## Work request
What is needed is a single figure: how many lines of the records below contain the word "Data".

══ Supplied records

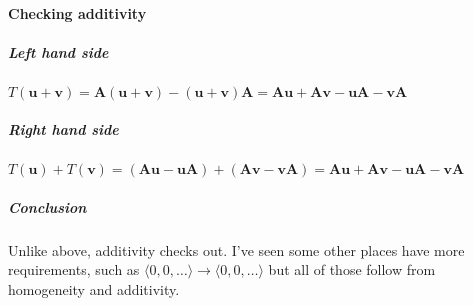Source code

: \documentclass{article}
\begin{document}
            \paragraph{Checking additivity}
                \subparagraph{Left hand side}
                    $T(\mathbf{u}+\mathbf{v})=\mathbf{A}(\mathbf{u}+\mathbf{v})-(\mathbf{u}+\mathbf{v})\mathbf{A}=\mathbf{Au}+\mathbf{Av}-\mathbf{uA}-\mathbf{vA}$
                \subparagraph{Right hand side}
                    $T(\mathbf{u})+T(\mathbf{v})=(\mathbf{Au}-\mathbf{uA})+(\mathbf{Av}-\mathbf{vA})=\mathbf{Au}+\mathbf{Av}-\mathbf{uA}-\mathbf{vA}$
                \subparagraph{Conclusion}
                    Unlike above, additivity checks out. I've seen some other places have more requirements,
                    such as $\langle 0, 0, \dots \rangle \rightarrow \langle 0, 0, \dots \rangle$
                    but all of those follow from homogeneity and additivity.
\end{document}
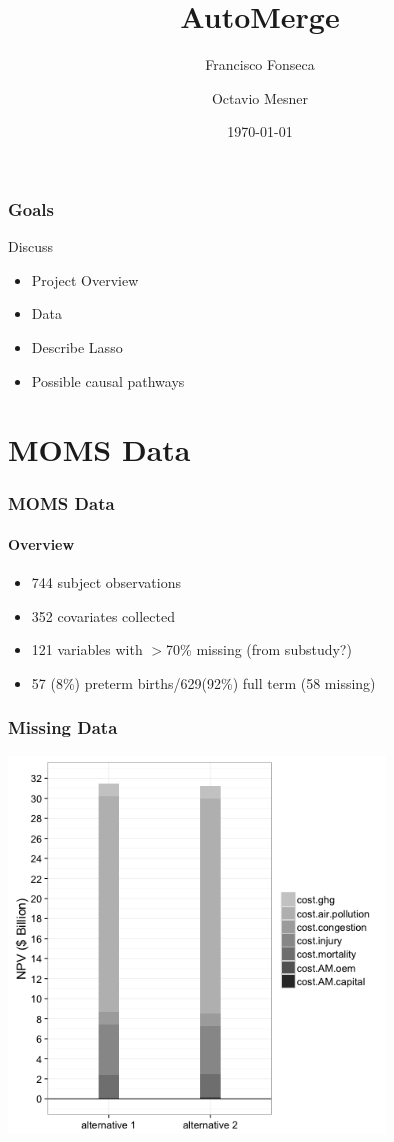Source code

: \documentclass{beamer}
\title{AutoMerge}
\subtitle{}
\date{\today}
\author{Francisco Fonseca \and Octavio Mesner}
\institute{Carnegie Mellon University}
\begin{document}
\maketitle

\section{}
\begin{frame}
\frametitle{Goals}
Discuss
\begin{itemize}
\item Project Overview
\item Data
\item Describe Lasso
\item Possible causal pathways
\end{itemize}
\end{frame}

\section{MOMS Data}

\begin{frame}
  \frametitle{MOMS Data}
  \framesubtitle{Overview}
  \begin{itemize}
  \item 744 subject observations
  \item 352 covariates collected
  \item 121 variables with $>$70\% missing (from substudy?)
  \item 57 (8\%) preterm births/629(92\%) full term (58 missing)
  \end{itemize}
\end{frame}

\begin{frame}
  \frametitle{Missing Data}
  \centering
  \includegraphics[width=0.75\textwidth]{../../R/barplot1}
\end{frame}
\end{document}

════

## Solution to the exercise
4